Naturally some people have died while waiting to be seen in the ER - that's an example of a failure of triage, either a missed life-threatening condition or a "battlefield" style crisis in which so many people are in danger of death at the same time that there aren't enough medical personnel to save them all. Worse yet - some people have undoubtedly died while waiting to see their family physician.
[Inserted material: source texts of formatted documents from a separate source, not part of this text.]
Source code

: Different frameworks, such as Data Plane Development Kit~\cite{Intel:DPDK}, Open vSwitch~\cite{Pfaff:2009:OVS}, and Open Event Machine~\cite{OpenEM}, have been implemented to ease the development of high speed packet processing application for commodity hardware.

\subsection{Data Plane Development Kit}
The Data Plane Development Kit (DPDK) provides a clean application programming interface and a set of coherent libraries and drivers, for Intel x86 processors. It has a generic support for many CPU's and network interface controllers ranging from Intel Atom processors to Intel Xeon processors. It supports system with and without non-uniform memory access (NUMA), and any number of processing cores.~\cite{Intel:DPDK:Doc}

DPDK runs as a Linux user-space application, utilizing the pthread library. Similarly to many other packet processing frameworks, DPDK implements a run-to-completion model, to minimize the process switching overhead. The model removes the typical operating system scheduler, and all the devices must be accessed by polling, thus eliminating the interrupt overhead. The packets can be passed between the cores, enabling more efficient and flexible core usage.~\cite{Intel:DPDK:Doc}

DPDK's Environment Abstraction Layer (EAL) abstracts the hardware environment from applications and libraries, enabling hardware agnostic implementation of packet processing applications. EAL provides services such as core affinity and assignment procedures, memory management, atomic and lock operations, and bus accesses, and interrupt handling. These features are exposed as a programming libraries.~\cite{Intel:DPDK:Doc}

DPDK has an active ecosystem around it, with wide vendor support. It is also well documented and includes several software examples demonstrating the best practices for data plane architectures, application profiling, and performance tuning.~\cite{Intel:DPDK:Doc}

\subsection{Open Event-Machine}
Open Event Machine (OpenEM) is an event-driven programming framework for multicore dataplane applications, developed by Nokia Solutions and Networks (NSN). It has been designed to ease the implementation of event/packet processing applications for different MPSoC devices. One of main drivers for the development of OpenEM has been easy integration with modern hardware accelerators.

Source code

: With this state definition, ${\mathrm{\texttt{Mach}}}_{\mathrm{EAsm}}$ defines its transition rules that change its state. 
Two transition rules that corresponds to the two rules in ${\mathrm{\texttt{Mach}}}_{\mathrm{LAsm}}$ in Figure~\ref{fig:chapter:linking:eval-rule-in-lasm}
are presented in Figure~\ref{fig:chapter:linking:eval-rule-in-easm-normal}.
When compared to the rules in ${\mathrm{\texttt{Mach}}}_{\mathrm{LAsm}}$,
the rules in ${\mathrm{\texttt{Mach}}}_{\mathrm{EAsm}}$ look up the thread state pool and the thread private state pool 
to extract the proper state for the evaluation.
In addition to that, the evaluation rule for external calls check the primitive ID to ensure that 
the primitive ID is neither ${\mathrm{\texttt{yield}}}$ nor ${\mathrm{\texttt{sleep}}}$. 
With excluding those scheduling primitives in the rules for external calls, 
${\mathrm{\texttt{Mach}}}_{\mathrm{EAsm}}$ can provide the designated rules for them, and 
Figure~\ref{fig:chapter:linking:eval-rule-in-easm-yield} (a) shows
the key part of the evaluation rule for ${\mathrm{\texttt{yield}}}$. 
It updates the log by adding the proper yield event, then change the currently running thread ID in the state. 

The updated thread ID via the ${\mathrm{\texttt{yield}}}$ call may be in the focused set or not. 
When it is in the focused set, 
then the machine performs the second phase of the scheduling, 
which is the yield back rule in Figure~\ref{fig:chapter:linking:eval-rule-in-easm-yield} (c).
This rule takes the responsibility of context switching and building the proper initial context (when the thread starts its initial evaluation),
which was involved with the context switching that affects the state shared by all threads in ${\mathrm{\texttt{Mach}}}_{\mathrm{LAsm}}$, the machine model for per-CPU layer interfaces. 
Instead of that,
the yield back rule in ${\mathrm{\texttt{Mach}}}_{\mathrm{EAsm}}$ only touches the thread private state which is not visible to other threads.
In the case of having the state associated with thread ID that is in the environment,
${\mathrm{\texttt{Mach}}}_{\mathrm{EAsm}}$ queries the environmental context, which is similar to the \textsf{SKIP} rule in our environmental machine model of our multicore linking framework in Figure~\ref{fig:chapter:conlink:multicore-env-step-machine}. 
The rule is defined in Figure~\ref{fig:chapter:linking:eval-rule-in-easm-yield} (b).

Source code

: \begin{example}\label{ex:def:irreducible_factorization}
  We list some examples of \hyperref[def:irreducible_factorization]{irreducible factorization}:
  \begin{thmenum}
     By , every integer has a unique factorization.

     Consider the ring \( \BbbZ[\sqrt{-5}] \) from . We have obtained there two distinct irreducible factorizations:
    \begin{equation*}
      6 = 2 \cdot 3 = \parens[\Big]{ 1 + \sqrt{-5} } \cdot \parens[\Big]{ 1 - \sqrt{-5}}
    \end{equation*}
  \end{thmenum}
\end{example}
NO health care plan is going to keep people from dying suddenly; the question is why GOVERNMENT health care is presumed to be more efficient, careful, and effective than PRIVATE health care, before we actually close our eyes and jump off this cliff.

Why won't the Obama Administration commit to a "live-fire exercise" like working on the IHS or the VA, where the government already has all the jurisdiction it needs, before telling us (see also "stimulus") that this !!crisis!! can't wait another day?

Jamie said...

Gosh, fls, it's nice to know the doc won't be subject to criminal charges - only "civil monetary penalties."

Has anyone tried to donate baby/child gear to Goodwill lately? In my area, Goodwill and similar large thrift stores won't take this stuff right now because there's too much ambiguity about whether they'll have to have every item certified (lead-free? I don't remember the reg that's causing the problem, but it hit sometime early this spring, IIRC). Any possibility a doctor's office could read Medicare regs conservatively in order to avoid any possibility of those "civil monetary penalties"?

former law student said...

Any possibility a doctor's office could read Medicare regs conservatively in order to avoid any possibility of those "civil monetary penalties"?

As long as the provider is properly licensed and has performed every procedure he puts a claim in for, he should be home free. He can't have been kicked out of the system, and he can't front for someone who was. He also can't pay any patient for choosing him.

The procedures do have to be "medically necessary," i.e. you can't just do them because you have a boat payment due.

Anonymous said...

fls, you act as if they do extra tests to make money and not to cover their butts from lawsuits...which won't be addressed at all.